*YOUR INSTRUCTIONS:*
An exact copy of all the entries is needed, with no images in it.

*Records from a collection:*
------

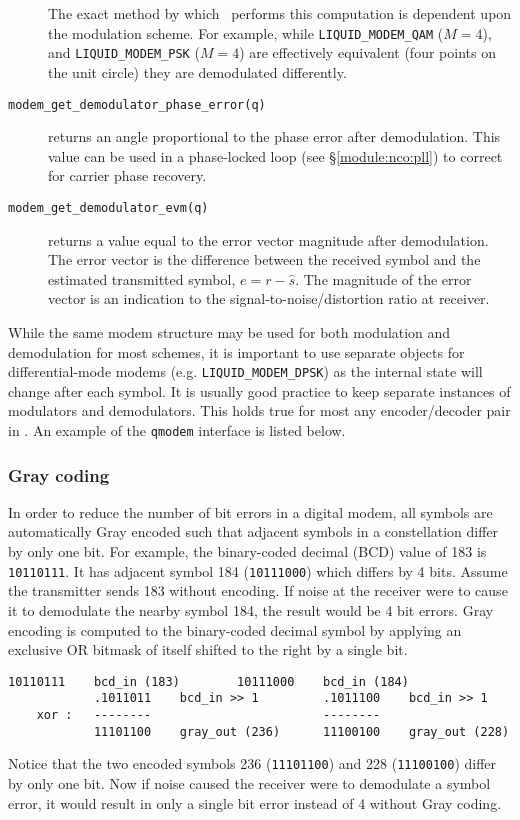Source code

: \begin{description}
    The exact method by which \liquid\ performs this computation is
    dependent upon the modulation scheme.
    For example, while
    {\tt LIQUID\_MODEM\_QAM} ($M=4$), and
    {\tt LIQUID\_MODEM\_PSK} ($M=4$)
    are effectively equivalent (four points on the unit circle)
    they are demodulated differently.
\item[{\tt modem\_get\_demodulator\_phase\_error(q)}]
    returns an angle proportional to the phase error after demodulation.
    This value can be used in a phase-locked loop
    (see \S\ref{module:nco:pll})
    to correct for carrier phase recovery.
\item[{\tt modem\_get\_demodulator\_evm(q)}]
    returns a value equal to the error vector magnitude after demodulation.
    The error vector is the difference between the received symbol and the
    estimated transmitted symbol, $e = r - \hat{s}$.
    The magnitude of the error vector is an indication to the
    signal-to-noise/distortion ratio at receiver.
\end{description}

While the same modem structure may be used for both modulation and
demodulation for most schemes, it is important to use separate objects
for differential-mode modems (e.g. {\tt LIQUID\_MODEM\_DPSK}) as the internal state
will change after each symbol.
It is usually good practice to keep separate instances of modulators and
demodulators.
This holds true for most any encoder/decoder pair in \liquid.
%
An example of the {\tt qmodem} interface is listed below.
%

%

\subsubsection{Gray coding}
\label{module:modem:digital:gray_coding}
In order to reduce the number of bit errors in a digital modem,
all symbols are automatically Gray encoded such that
adjacent symbols in a constellation differ by only one bit.
%
For example, the binary-coded decimal (BCD) value of 183 is {\tt 10110111}.
It has adjacent symbol 184 ({\tt 10111000}) which differs by 4 bits.
Assume the transmitter sends 183 without encoding.
If noise at the receiver were to cause it to demodulate the nearby
symbol 184, the result would be 4 bit errors.
%
Gray encoding is computed to the binary-coded decimal symbol
by applying an exclusive OR bitmask of itself shifted to the right by a
single bit.
%
\begin{Verbatim}[fontsize=\small]
            10110111    bcd_in (183)        10111000    bcd_in (184)
            .1011011    bcd_in >> 1         .1011100    bcd_in >> 1
    xor :   --------                        --------
            11101100    gray_out (236)      11100100    gray_out (228)
\end{Verbatim}
%
Notice that the two encoded symbols
236 ({\tt 11101100}) and
228 ({\tt 11100100}) differ by only one bit.
Now if noise caused the receiver were to demodulate a symbol error, it would
result in only a single bit error instead of 4 without Gray coding.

------

*ANSWER BELOW:*
Source code

: \begin{description}
    The exact method by which \liquid\ performs this computation is
    dependent upon the modulation scheme.
    For example, while
    {\tt LIQUID\_MODEM\_QAM} ($M=4$), and
    {\tt LIQUID\_MODEM\_PSK} ($M=4$)
    are effectively equivalent (four points on the unit circle)
    they are demodulated differently.
\item[{\tt modem\_get\_demodulator\_phase\_error(q)}]
    returns an angle proportional to the phase error after demodulation.
    This value can be used in a phase-locked loop
    (see \S\ref{module:nco:pll})
    to correct for carrier phase recovery.
\item[{\tt modem\_get\_demodulator\_evm(q)}]
    returns a value equal to the error vector magnitude after demodulation.
    The error vector is the difference between the received symbol and the
    estimated transmitted symbol, $e = r - \hat{s}$.
    The magnitude of the error vector is an indication to the
    signal-to-noise/distortion ratio at receiver.
\end{description}

While the same modem structure may be used for both modulation and
demodulation for most schemes, it is important to use separate objects
for differential-mode modems (e.g. {\tt LIQUID\_MODEM\_DPSK}) as the internal state
will change after each symbol.
It is usually good practice to keep separate instances of modulators and
demodulators.
This holds true for most any encoder/decoder pair in \liquid.
%
An example of the {\tt qmodem} interface is listed below.
%

%

\subsubsection{Gray coding}
\label{module:modem:digital:gray_coding}
In order to reduce the number of bit errors in a digital modem,
all symbols are automatically Gray encoded such that
adjacent symbols in a constellation differ by only one bit.
%
For example, the binary-coded decimal (BCD) value of 183 is {\tt 10110111}.
It has adjacent symbol 184 ({\tt 10111000}) which differs by 4 bits.
Assume the transmitter sends 183 without encoding.
If noise at the receiver were to cause it to demodulate the nearby
symbol 184, the result would be 4 bit errors.
%
Gray encoding is computed to the binary-coded decimal symbol
by applying an exclusive OR bitmask of itself shifted to the right by a
single bit.
%
\begin{Verbatim}[fontsize=\small]
            10110111    bcd_in (183)        10111000    bcd_in (184)
            .1011011    bcd_in >> 1         .1011100    bcd_in >> 1
    xor :   --------                        --------
            11101100    gray_out (236)      11100100    gray_out (228)
\end{Verbatim}
%
Notice that the two encoded symbols
236 ({\tt 11101100}) and
228 ({\tt 11100100}) differ by only one bit.
Now if noise caused the receiver were to demodulate a symbol error, it would
result in only a single bit error instead of 4 without Gray coding.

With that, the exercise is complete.